Due to our limited perspective, we see some amazing creation of nature and cannot understand how something so sophisticated – like the human eye – ever got created by random chance. It was random chance and the pressure of natural selection. There are examples of every phase of eye development; creatures with light sensitive cells on the surface, then ones in pits for more protection, then ones with a cornea for more protection. Over billions of years there are a lot of random changes but only the models that worked survived. If we could see all the all the experiments that failed it would make more sense, but they’re not around. It’s called survivor bias. We see what worked and are floored by it, not seeing all random trial and error that went into it.
Eyes are an expensive peripheral that are disgarded if you don’t use them. Fish and shrimp and reptiles that migrated into caves and stayed there for generations have lost the ability to see. They have vestigial eyes that don’t work. Some snakes have tiny vestigial legs on their skeleton. If you don’t use it. You lose it.
It’s not the neurons you have it’s what you do with them. When you challenge yourself to do something new (learn something), your brain makes new connections and reinforces old connections in different patterns. The brain resists this because it costs energy and the brain is already very expensive to run. Most of us seem to be preprogrammed to be a bit lazy. A good way to exercise the mind in a way that many people find enjoyable is reading.
When I was a kid, everybody used to read all the time.
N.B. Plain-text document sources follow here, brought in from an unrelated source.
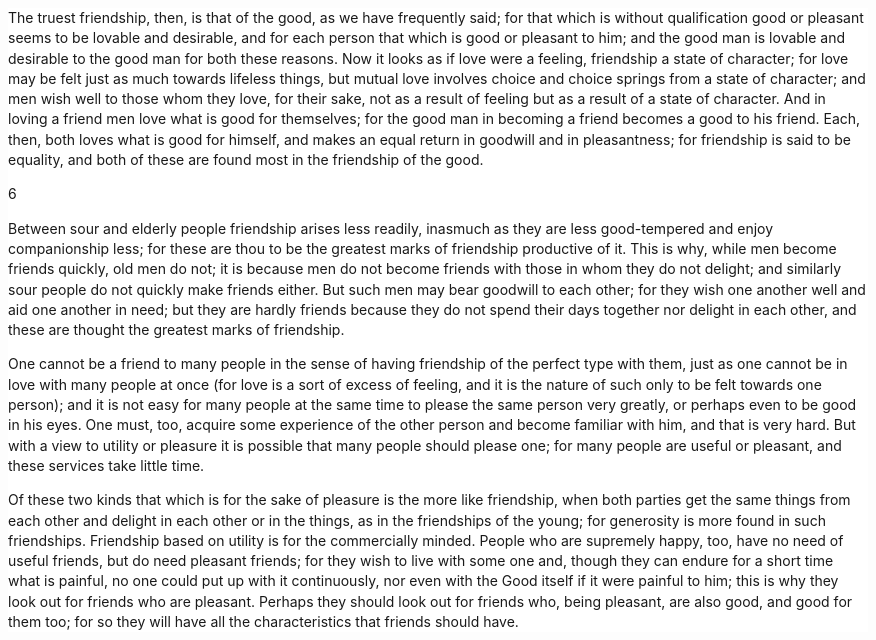 The truest friendship, then, is that of the good, as we have frequently
said; for that which is without qualification good or pleasant seems
to be lovable and desirable, and for each person that which is good
or pleasant to him; and the good man is lovable and desirable to the
good man for both these reasons. Now it looks as if love were a feeling,
friendship a state of character; for love may be felt just as much
towards lifeless things, but mutual love involves choice and choice
springs from a state of character; and men wish well to those whom
they love, for their sake, not as a result of feeling but as a result
of a state of character. And in loving a friend men love what is good
for themselves; for the good man in becoming a friend becomes a good
to his friend. Each, then, both loves what is good for himself, and
makes an equal return in goodwill and in pleasantness; for friendship
is said to be equality, and both of these are found most in the friendship
of the good. 

6 

Between sour and elderly people friendship arises less readily, inasmuch
as they are less good-tempered and enjoy companionship less; for these
are thou to be the greatest marks of friendship productive of it.
This is why, while men become friends quickly, old men do not; it
is because men do not become friends with those in whom they do not
delight; and similarly sour people do not quickly make friends either.
But such men may bear goodwill to each other; for they wish one another
well and aid one another in need; but they are hardly friends because
they do not spend their days together nor delight in each other, and
these are thought the greatest marks of friendship. 

One cannot be a friend to many people in the sense of having friendship
of the perfect type with them, just as one cannot be in love with
many people at once (for love is a sort of excess of feeling, and
it is the nature of such only to be felt towards one person); and
it is not easy for many people at the same time to please the same
person very greatly, or perhaps even to be good in his eyes. One must,
too, acquire some experience of the other person and become familiar
with him, and that is very hard. But with a view to utility or pleasure
it is possible that many people should please one; for many people
are useful or pleasant, and these services take little time.

Of these two kinds that which is for the sake of pleasure is the more
like friendship, when both parties get the same things from each other
and delight in each other or in the things, as in the friendships
of the young; for generosity is more found in such friendships. Friendship
based on utility is for the commercially minded. People who are supremely
happy, too, have no need of useful friends, but do need pleasant friends;
for they wish to live with some one and, though they can endure for
a short time what is painful, no one could put up with it continuously,
nor even with the Good itself if it were painful to him; this is why
they look out for friends who are pleasant. Perhaps they should look
out for friends who, being pleasant, are also good, and good for them
too; for so they will have all the characteristics that friends should
have. 
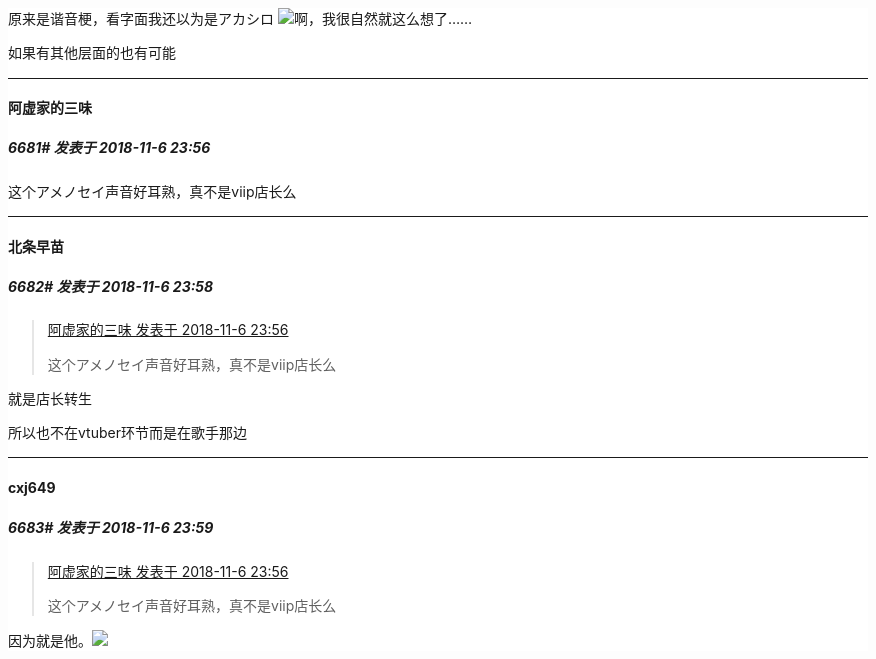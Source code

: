 原来是谐音梗，看字面我还以为是アカシロ</blockquote>
<img src="https://static.saraba1st.com/image/smiley/face2017/068.png" referrerpolicy="no-referrer">啊，我很自然就这么想了……


如果有其他层面的也有可能







-----

####  阿虚家的三味  
##### 6681#       发表于 2018-11-6 23:56




这个アメノセイ声音好耳熟，真不是viip店长么







-----

####  北条早苗  
##### 6682#       发表于 2018-11-6 23:58



<blockquote><a href="httphttps://bbs.saraba1st.com/2b/forum.php?mod=redirect&amp;goto=findpost&amp;pid=41509423&amp;ptid=1749659" target="_blank">阿虚家的三味 发表于 2018-11-6 23:56</a>

这个アメノセイ声音好耳熟，真不是viip店长么</blockquote>
就是店长转生

所以也不在vtuber环节而是在歌手那边







-----

####  cxj649  
##### 6683#       发表于 2018-11-6 23:59



<blockquote><a href="httphttps://bbs.saraba1st.com/2b/forum.php?mod=redirect&amp;goto=findpost&amp;pid=41509423&amp;ptid=1749659" target="_blank">阿虚家的三味 发表于 2018-11-6 23:56</a>

这个アメノセイ声音好耳熟，真不是viip店长么</blockquote>
因为就是他。<img src="https://static.saraba1st.com/image/smiley/face2017/068.png" referrerpolicy="no-referrer">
New York was the most literate city in the world, probably because we were all stuck on the trains and there was nothing else to do.
One of the strongest indicators of intelligence is how much a person reads, even if they are reading trash. You still have to use your imagination. Think of the word – images in motion. You also have to focus for more than a sound bite. Now you don’t have to do that. Images are supplied. Now everybody is on their phones passively watching, and doing nothing as their brains atrophy. Watching sports instead of playing sports, playing candy crush instead of doing the crossword, looking on social media to see what everybody else is doing, without doing anything ourselves.
Meanwhile all the science
and art
and inventing
and thinking
was done by a doer, not a watcher.
The choices you make influence whether you become more or less intelligent over time. If you challenge your body with exercise and your mind with exercise they both get stronger. It doesn’t come for free. Study, reading, sports participation, social interaction, teaching, learning a musical instrument, working on problems, helping people; all of these are activities which stimulate and challenge the mind. Watching images fly by without doing anything does not. Everybody needs downtime, including me, but it is a matter of balance. It is no accident that we now have binge watching to go along with binge eating and binge drinking. Netflix has it set up so that the next episode of whatever comes on in a few seconds. The next thing you know it’s nine hours later. You just spent a big chunk of your day watching other people do stuff while you have done – nothing.
I’d rather be in the room with the doers. They are far more interesting.
I had to watch that rotating mask several times. If I keep watching, will it make more sense? I’d prefer to be a genius than schizophrenic!
It gets easier as it gets slower toward the end of the video. If you focus on one place, like the corner of the eye, sometimes you can percieve the correct dimension.
Ray Bradbury observed, “The only things you ever really own, are the things you’ve done yourself.”